Normal Moments – This charity offers helping hands to families with ill children
By Naperville Magazine
August 2016 View more Humanitarian
When a family has a child with a severe medical problem, parents struggle to maintain a normal life on many levels—from making meals to keeping up the yard. When they get help, surprisingly, it’s not always family members or close friends who provide the most valuable assistance.
For many families, their savior is a “David,” a volunteer who can help them with simple household tasks.
“When your child is critically ill and you’re not sure how long you’re going to be together, it’s hard to tear yourself away to mow the lawn,” said Patricia Fragen, co-founder of Normal Moments with her daughter, Melissa.
The Fragen family learned about the power of David when Melissa’s music teacher of the same name provided above-and-beyond help for them during Melissa’s battle with metastatic osteosarcoma (a cancer that starts in the bone and grows out into the soft tissues). He did just about everything, sometimes at a moment’s notice.
“He was our hero,” Fragen said.
A Nonprofit Was Born
In March 2007, near the end of Melissa’s two-year battle, she said “You know, Mom, everybody deserves a David.”
A nonprofit was born.
Naperville-based Normal Moments finds and trains an army of “Davids” that assists about 300 families in northern Illinois. These volunteers complete everyday tasks that can seem insurmountable for families with ill children. The result: The more time the “Davids” spend on these tasks, the more normal moments the families have together.
Melissa helped her mother get the organization started just before she died. One of Normal Moments’ priorities is to make sure 100 percent of donor dollars go directly to services that help families, such as professional house cleaning and snow removal, and background checks on volunteers.

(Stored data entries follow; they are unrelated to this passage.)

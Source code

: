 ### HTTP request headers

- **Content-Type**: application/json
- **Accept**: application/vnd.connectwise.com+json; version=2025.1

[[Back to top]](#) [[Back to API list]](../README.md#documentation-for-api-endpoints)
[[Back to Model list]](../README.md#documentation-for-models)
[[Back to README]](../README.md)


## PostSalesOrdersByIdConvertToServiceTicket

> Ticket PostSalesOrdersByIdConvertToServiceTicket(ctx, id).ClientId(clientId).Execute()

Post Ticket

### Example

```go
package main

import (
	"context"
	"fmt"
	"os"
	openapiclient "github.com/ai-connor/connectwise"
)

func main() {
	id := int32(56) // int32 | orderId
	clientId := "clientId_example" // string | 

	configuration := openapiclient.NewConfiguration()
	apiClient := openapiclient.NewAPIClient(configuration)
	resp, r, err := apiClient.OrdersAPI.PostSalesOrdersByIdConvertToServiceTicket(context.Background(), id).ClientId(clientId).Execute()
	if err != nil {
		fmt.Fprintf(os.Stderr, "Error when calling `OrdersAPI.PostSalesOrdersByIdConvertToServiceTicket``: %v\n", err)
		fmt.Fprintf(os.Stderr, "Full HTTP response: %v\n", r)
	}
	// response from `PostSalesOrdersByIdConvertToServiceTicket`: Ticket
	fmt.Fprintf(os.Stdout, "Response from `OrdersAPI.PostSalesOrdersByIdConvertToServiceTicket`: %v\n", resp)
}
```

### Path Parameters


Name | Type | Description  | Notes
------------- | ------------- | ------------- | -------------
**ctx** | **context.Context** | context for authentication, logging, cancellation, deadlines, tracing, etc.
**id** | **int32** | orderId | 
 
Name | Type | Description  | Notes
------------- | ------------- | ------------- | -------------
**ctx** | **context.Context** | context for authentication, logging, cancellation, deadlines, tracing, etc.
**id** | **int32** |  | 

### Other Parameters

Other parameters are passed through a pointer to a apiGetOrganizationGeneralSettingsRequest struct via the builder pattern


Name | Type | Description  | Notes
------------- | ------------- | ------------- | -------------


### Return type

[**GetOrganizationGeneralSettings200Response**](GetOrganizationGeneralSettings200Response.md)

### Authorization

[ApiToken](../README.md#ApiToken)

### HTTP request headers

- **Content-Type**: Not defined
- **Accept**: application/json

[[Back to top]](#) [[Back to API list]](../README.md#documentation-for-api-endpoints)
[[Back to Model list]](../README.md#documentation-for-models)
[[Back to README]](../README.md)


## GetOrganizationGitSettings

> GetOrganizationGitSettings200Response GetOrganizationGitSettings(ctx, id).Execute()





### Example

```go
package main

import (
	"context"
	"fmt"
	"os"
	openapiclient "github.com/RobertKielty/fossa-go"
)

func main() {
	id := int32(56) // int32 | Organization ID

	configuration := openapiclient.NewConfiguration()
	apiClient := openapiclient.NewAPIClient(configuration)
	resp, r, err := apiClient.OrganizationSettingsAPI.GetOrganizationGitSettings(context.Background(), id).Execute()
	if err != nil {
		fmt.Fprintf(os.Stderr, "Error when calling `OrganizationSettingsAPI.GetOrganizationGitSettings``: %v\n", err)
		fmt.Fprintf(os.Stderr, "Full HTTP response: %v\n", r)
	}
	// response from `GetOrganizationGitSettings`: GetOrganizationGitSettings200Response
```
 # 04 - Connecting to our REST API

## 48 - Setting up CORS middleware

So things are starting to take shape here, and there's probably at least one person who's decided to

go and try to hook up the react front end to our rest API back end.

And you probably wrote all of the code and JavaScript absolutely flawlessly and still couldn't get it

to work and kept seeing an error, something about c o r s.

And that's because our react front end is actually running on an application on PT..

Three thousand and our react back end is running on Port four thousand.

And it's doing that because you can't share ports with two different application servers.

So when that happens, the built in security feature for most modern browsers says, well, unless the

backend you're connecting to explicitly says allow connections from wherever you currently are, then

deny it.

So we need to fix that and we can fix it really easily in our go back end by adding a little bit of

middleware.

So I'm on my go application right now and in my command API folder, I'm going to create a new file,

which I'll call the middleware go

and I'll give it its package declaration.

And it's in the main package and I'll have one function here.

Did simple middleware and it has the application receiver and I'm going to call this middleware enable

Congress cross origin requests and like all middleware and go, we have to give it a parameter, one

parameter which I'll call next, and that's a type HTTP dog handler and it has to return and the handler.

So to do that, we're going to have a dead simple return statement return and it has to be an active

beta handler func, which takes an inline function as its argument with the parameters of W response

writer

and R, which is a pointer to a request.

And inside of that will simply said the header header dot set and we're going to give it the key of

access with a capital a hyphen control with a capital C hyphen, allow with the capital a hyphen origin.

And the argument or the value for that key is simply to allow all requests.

An eligible family must have a child who requires either regular medical care from a parent, or significant time in hospitals, according to Fragen. The organization often gets referrals from social workers, child life specialists in hospitals and palliative care professionals.
The Need For Volunteers
Approximately four years ago, Normal Moments served about 80 families. Now, volunteers are helping almost three times that many in an area that stretches from the Indiana border to the Iowa border on the east and west, Coal City to the south and the Wisconsin border to the north. Most families are in the DuPage County area.
Volunteers help out at least once every other week, and Fragen says the organization could use more of them.
“This is the number one most fulfilling volunteer opportunity in existence,” she added. “Our volunteers become more important than family to many of the people we serve.”
In-home tasks include cleaning, laundry, helping kids with homework and taking care of pets. There are no financial transactions involved or responsibility for dependents. Other areas of assistance include running errands and lawn care. Some volunteers come together for one-time events, such as spring and fall cleanups.
“Every family needs something a little bit different,” she said. The organization screens volunteers, does an introduction and asks the volunteers to talk to the family about its needs.
Another way to help the organization is to attend its Football Frenzy Fundraiser, an indoor tailgate party on Oct. 16 at the Hyatt Hotel on 1800 E. Golf Road in Schaumburg. Visit normalmoments.org for more details.
Fragen said her daughter would be thrilled, but not surprised, that Normal Moments has been a success. Patricia, who also plays violin in the DuPage Symphony Orchestra and runs two businesses, has seen the positive effects on her own life.
“I have so many friends. There are so many people with so much emotional strength and the ability to get through it and walk through the other side without accepting that they are victims. Very few people seem to give into that,” said Fragen. “For me, I will never have a bad day again in my life, because I have perspective. And Normal Moments has given me that perspective. Normal Moments has done as much for me as I have done for it.
When your child is critically ill and you’re not sure how long you’re going to be together, it’s hard to tear yourself away to mow the lawn.